Segment Start: DATA SUPPLIED
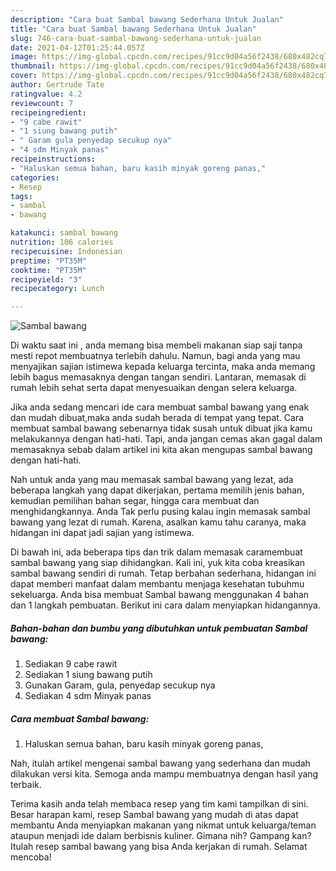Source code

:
 ```yaml
---
description: "Cara buat Sambal bawang Sederhana Untuk Jualan"
title: "Cara buat Sambal bawang Sederhana Untuk Jualan"
slug: 746-cara-buat-sambal-bawang-sederhana-untuk-jualan
date: 2021-04-12T01:25:44.057Z
image: https://img-global.cpcdn.com/recipes/91cc9d04a56f2438/680x482cq70/sambal-bawang-foto-resep-utama.jpg
thumbnail: https://img-global.cpcdn.com/recipes/91cc9d04a56f2438/680x482cq70/sambal-bawang-foto-resep-utama.jpg
cover: https://img-global.cpcdn.com/recipes/91cc9d04a56f2438/680x482cq70/sambal-bawang-foto-resep-utama.jpg
author: Gertrude Tate
ratingvalue: 4.2
reviewcount: 7
recipeingredient:
- "9 cabe rawit"
- "1 siung bawang putih"
- " Garam gula penyedap secukup nya"
- "4 sdm Minyak panas"
recipeinstructions:
- "Haluskan semua bahan, baru kasih minyak goreng panas,"
categories:
- Resep
tags:
- sambal
- bawang

katakunci: sambal bawang 
nutrition: 106 calories
recipecuisine: Indonesian
preptime: "PT35M"
cooktime: "PT35M"
recipeyield: "3"
recipecategory: Lunch

---
```



![Sambal bawang](https://img-global.cpcdn.com/recipes/91cc9d04a56f2438/680x482cq70/sambal-bawang-foto-resep-utama.jpg)

Di waktu  saat ini , anda memang bisa membeli makanan siap saji tanpa mesti repot membuatnya terlebih dahulu. Namun, bagi anda yang mau menyajikan sajian istimewa kepada keluarga tercinta, maka anda memang lebih bagus memasaknya dengan tangan sendiri. Lantaran, memasak di rumah lebih sehat serta dapat menyesuaikan dengan selera keluarga.

Jika anda sedang mencari ide cara membuat sambal bawang yang enak dan mudah dibuat,maka anda sudah berada di tempat yang tepat. Cara membuat sambal bawang  sebenarnya tidak susah untuk dibuat jika kamu melakukannya dengan hati-hati. Tapi, anda jangan cemas akan gagal dalam memasaknya 
sebab dalam artikel ini kita akan mengupas sambal bawang dengan hati-hati.  



Nah untuk anda yang mau memasak sambal bawang yang lezat, ada beberapa langkah yang dapat dikerjakan, pertama memilih jenis bahan, kemudian pemilihan bahan segar, hingga cara membuat dan menghidangkannya. Anda Tak perlu pusing kalau ingin memasak sambal bawang yang lezat di rumah. Karena, asalkan kamu  tahu caranya, maka hidangan ini dapat jadi sajian yang istimewa.

Di bawah ini, ada beberapa tips dan trik dalam memasak caramembuat sambal bawang yang siap dihidangkan. Kali ini, yuk kita coba kreasikan sambal bawang sendiri di rumah. Tetap berbahan sederhana, hidangan ini dapat memberi manfaat dalam membantu menjaga kesehatan tubuhmu sekeluarga. Anda bisa membuat Sambal bawang menggunakan 4 bahan dan 1 langkah pembuatan. Berikut ini cara dalam menyiapkan hidangannya.

<!--inarticleads1-->

##### Bahan-bahan dan bumbu yang dibutuhkan untuk pembuatan Sambal bawang:

1. Sediakan 9 cabe rawit
1. Sediakan 1 siung bawang putih
1. Gunakan  Garam, gula, penyedap secukup nya
1. Sediakan 4 sdm Minyak panas




<!--inarticleads2-->

##### Cara membuat Sambal bawang:

1. Haluskan semua bahan, baru kasih minyak goreng panas,




Nah, itulah artikel mengenai  sambal bawang  yang sederhana dan mudah dilakukan versi kita. Semoga anda mampu membuatnya dengan hasil yang terbaik. 

Terima kasih anda telah membaca resep yang tim kami tampilkan di sini. Besar harapan kami, resep  Sambal bawang yang mudah di atas dapat membantu Anda menyiapkan makanan yang nikmat untuk keluarga/teman ataupun menjadi ide dalam berbisnis kuliner. Gimana nih? Gampang kan? Itulah resep sambal bawang yang bisa Anda kerjakan di rumah. Selamat mencoba!

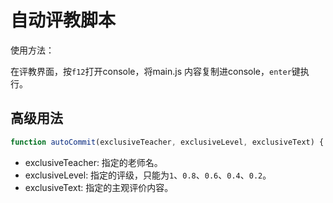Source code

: # 自动评教脚本

使用方法：

在评教界面，按`f12`打开console，将main.js 内容复制进console，`enter`键执行。

## 高级用法

```js
function autoCommit(exclusiveTeacher, exclusiveLevel, exclusiveText) { ... }
```

+ exclusiveTeacher: 指定的老师名。
+ exclusiveLevel: 指定的评级，只能为`1`、`0.8`、`0.6`、`0.4`、`0.2`。
+ exclusiveText: 指定的主观评价内容。


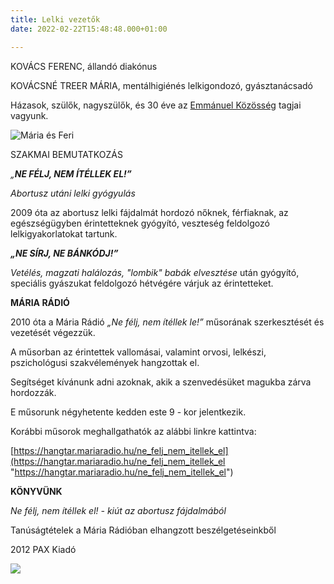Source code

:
 ```yaml
---
title: Lelki vezetők
date: 2022-02-22T15:48:48.000+01:00

---
```

KOVÁCS FERENC, állandó diakónus

KOVÁCSNÉ TREER MÁRIA, mentálhigiénés lelkigondozó, gyásztanácsadó

Házasok, szülők, nagyszülők, és 30 éve az [Emmánuel Közösség](http://emmanuel.hu) tagjai vagyunk.

![Mária és Feri](/images/maria-feri.jpg)

SZAKMAI BEMUTATKOZÁS

_„**NE FÉLJ, NEM ÍTÉLLEK EL!”**_

_Abortusz utáni lelki gyógyulás_

2009 óta az abortusz lelki fájdalmát hordozó nőknek, férfiaknak, az egészségügyben érintetteknek gyógyító, veszteség feldolgozó lelkigyakorlatokat tartunk.

**_„NE SÍRJ, NE BÁNKÓDJ!”_**

_Vetélés, magzati halálozás, "lombik" babák elvesztése_ után gyógyító, speciális gyászukat feldolgozó hétvégére várjuk az érintetteket.

**MÁRIA RÁDIÓ**

2010 óta a Mária Rádió _„Ne félj, nem ítéllek le!”_ műsorának szerkesztését és vezetését végezzük. 

A műsorban az érintettek vallomásai, valamint orvosi, lelkészi, pszichológusi szakvélemények hangzottak el. 

Segítséget kívánunk adni azoknak, akik a szenvedésüket magukba zárva hordozzák. 

E műsorunk négyhetente kedden este 9 - kor jelentkezik.

Korábbi műsorok meghallgathatók az alábbi linkre kattintva:

[https://hangtar.mariaradio.hu/ne_felj_nem_itellek_el](https://hangtar.mariaradio.hu/ne_felj_nem_itellek_el "https://hangtar.mariaradio.hu/ne_felj_nem_itellek_el")

**KÖNYVÜNK**

_Ne félj, nem ítéllek el! - kiút az abortusz fájdalmából_

Tanúságtételek a Mária Rádióban elhangzott beszélgetéseinkből

2012 PAX Kiadó

![](/images/lelki_vezetok_foto_konyv.jpg)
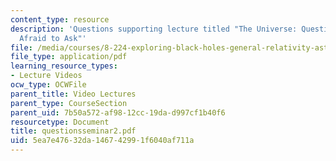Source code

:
 ```yaml
---
content_type: resource
description: 'Questions supporting lecture titled "The Universe: Questions You Were
  Afraid to Ask"'
file: /media/courses/8-224-exploring-black-holes-general-relativity-astrophysics-spring-2003/5ea7e47632da146742991f6040af711a_questionsseminar2.pdf
file_type: application/pdf
learning_resource_types:
- Lecture Videos
ocw_type: OCWFile
parent_title: Video Lectures
parent_type: CourseSection
parent_uid: 7b50a572-af98-12cc-19da-d997cf1b40f6
resourcetype: Document
title: questionsseminar2.pdf
uid: 5ea7e476-32da-1467-4299-1f6040af711a
---
```

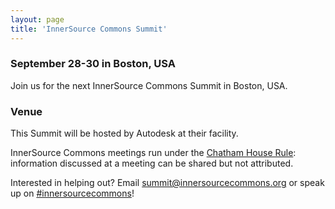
 ```yaml
---
layout: page
title: 'InnerSource Commons Summit'
---
```


### September 28-30 in Boston, USA

Join us for the next InnerSource Commons Summit in Boston, USA.

### Venue

This Summit will be hosted by Autodesk at their facility.





InnerSource Commons meetings run under the [Chatham House Rule](https://en.wikipedia.org/wiki/Chatham_House_Rule): information discussed at a meeting can be shared but not attributed.

Interested in helping out? Email <summit@innersourcecommons.org> or speak up on [#innersourcecommons](https://isc-inviter.herokuapp.com/)!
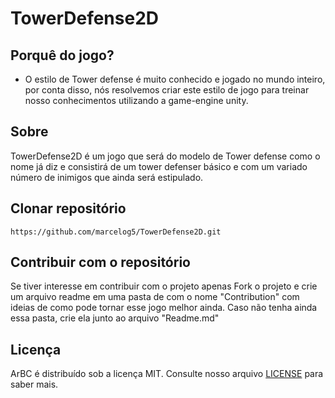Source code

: #  TowerDefense2D

## Porquê do jogo?

- O estilo de Tower defense é muito conhecido e jogado no mundo inteiro, por conta disso, nós resolvemos criar este estilo de jogo para treinar nosso conhecimentos utilizando a game-engine unity.
   
## Sobre

 TowerDefense2D é um jogo que será do modelo de Tower defense como o nome já diz e consistirá de um tower defenser básico e com um variado número de inimigos que ainda será estipulado.

## Clonar repositório 

```
https://github.com/marcelog5/TowerDefense2D.git
```

## Contribuir com o repositório

 Se tiver interesse em contribuir com o projeto apenas Fork o projeto e crie um arquivo readme em uma pasta de com o nome "Contribution" com ideias de como pode tornar esse jogo melhor ainda. Caso não tenha ainda essa pasta, crie ela junto ao arquivo "Readme.md"

## Licença
ArBC é distribuído sob a licença MIT. Consulte nosso arquivo [LICENSE](https://github.com/marcelog5/TowerDefense2D/blob/master/LICENSE) para saber mais.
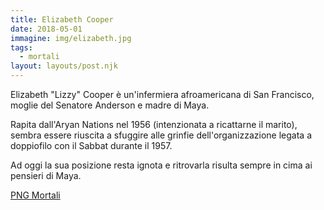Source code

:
 ```yaml
---
title: Elizabeth Cooper
date: 2018-05-01
immagine: img/elizabeth.jpg
tags:
  - mortali
layout: layouts/post.njk
---
```


Elizabeth "Lizzy" Cooper è un'infermiera afroamericana di San Francisco, moglie del Senatore Anderson e madre di Maya.

Rapita dall'Aryan Nations nel 1956 (intenzionata a ricattarne il marito), sembra essere riuscita a sfuggire alle grinfie dell'organizzazione legata a doppiofilo con il Sabbat durante il 1957.

Ad oggi la sua posizione resta ignota e ritrovarla risulta sempre in cima ai pensieri di Maya.

<a href="http://xabacadabra.com/cursed-legacy/png-mortali.html" class="button back">PNG Mortali</a> 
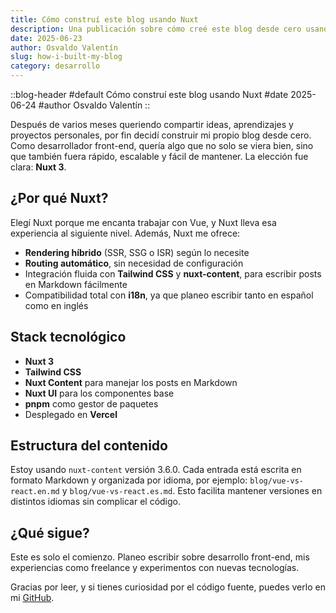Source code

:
 ```yaml
---
title: Cómo construí este blog usando Nuxt
description: Una publicación sobre cómo creé este blog desde cero usando Nuxt 3, Tailwind CSS y Nuxt Content.
date: 2025-06-23
author: Osvaldo Valentín
slug: how-i-built-my-blog
category: desarrollo
---
```


::blog-header
#default
Cómo construí este blog usando Nuxt
#date
2025-06-24
#author
Osvaldo Valentín
::

Después de varios meses queriendo compartir ideas, aprendizajes y proyectos personales, por fin decidí construir mi propio blog desde cero. Como desarrollador front-end, quería algo que no solo se viera bien, sino que también fuera rápido, escalable y fácil de mantener. La elección fue clara: **Nuxt 3**.

## ¿Por qué Nuxt?

Elegí Nuxt porque me encanta trabajar con Vue, y Nuxt lleva esa experiencia al siguiente nivel. Además, Nuxt me ofrece:

- **Rendering híbrido** (SSR, SSG o ISR) según lo necesite
- **Routing automático**, sin necesidad de configuración
- Integración fluida con **Tailwind CSS** y **nuxt-content**, para escribir posts en Markdown fácilmente
- Compatibilidad total con **i18n**, ya que planeo escribir tanto en español como en inglés

## Stack tecnológico

- **Nuxt 3**  
- **Tailwind CSS**  
- **Nuxt Content** para manejar los posts en Markdown  
- **Nuxt UI** para los componentes base  
- **pnpm** como gestor de paquetes  
- Desplegado en **Vercel**

## Estructura del contenido

Estoy usando `nuxt-content` versión 3.6.0. Cada entrada está escrita en formato Markdown y organizada por idioma, por ejemplo: `blog/vue-vs-react.en.md` y `blog/vue-vs-react.es.md`. Esto facilita mantener versiones en distintos idiomas sin complicar el código.

## ¿Qué sigue?

Este es solo el comienzo. Planeo escribir sobre desarrollo front-end, mis experiencias como freelance y experimentos con nuevas tecnologías.

Gracias por leer, y si tienes curiosidad por el código fuente, puedes verlo en mi [GitHub](https://github.com/ValentinOsvaldo).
Segment End: DATA SUPPLIED
* TASK GOAL *
Where a line of the entries contains the word "Boston", copy that line.

* EXERCISE RESULT *
### September 28-30 in Boston, USA
Join us for the next InnerSource Commons Summit in Boston, USA.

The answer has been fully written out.